Say how many lines of the records include the string "scale". Nothing else belongs in the answer.

> **Data records**:
----

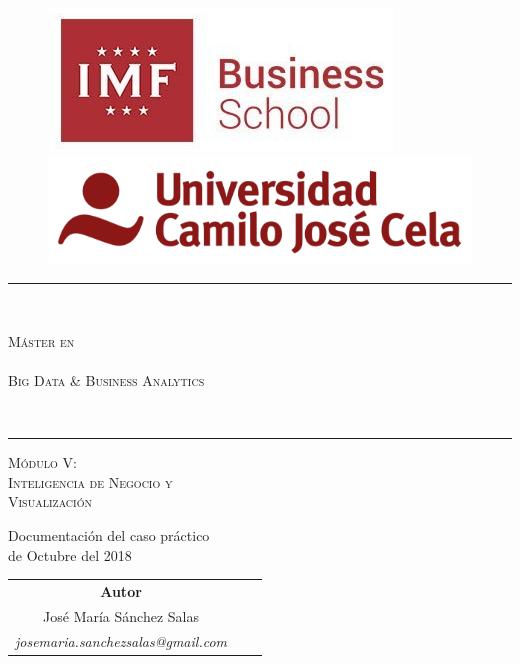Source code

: \documentclass[a4paper,10pt,titlepage,oneside,openright]{book}
\begin{document}
\thispagestyle{empty}
\begin{figure}[h]
\includegraphics[scale=0.3]{logo-imf.png} \hspace{80mm}
\includegraphics[scale=0.25]{logo-ucjc.png}
\centering
\end{figure}

\vspace{5mm}

\begin{center}
\rule{150mm}{0.1mm} \\
\vspace{5mm}
\begin{Huge}
 \textsc{Máster en \\ ~ \\ Big Data \& Business Analytics}
\end{Huge}
\vspace{5mm} \\
\rule{150mm}{0.5mm}

\vspace{20mm}

\begin{huge}
  \textsc{Módulo V: \\ Inteligencia de Negocio y \\ Visualización} \\ \vspace{15mm}
\end{huge}

\begin{LARGE}
 Documentación del caso práctico\\ \vspace{5mm}
 {\large  de Octubre del 2018}
\end{LARGE}

\vspace{25mm}

\begin{Large}
\begin{center}
\begin{tabular}{ccc}
\textbf{Autor} \\
José María Sánchez Salas \\
\textit{josemaria.sanchezsalas@gmail.com}
\end{tabular}
\end{center}
\end{Large}
\end{center}
\newpage
\thispagestyle{empty}
\end{document}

----

> **Result of this exercise**:
2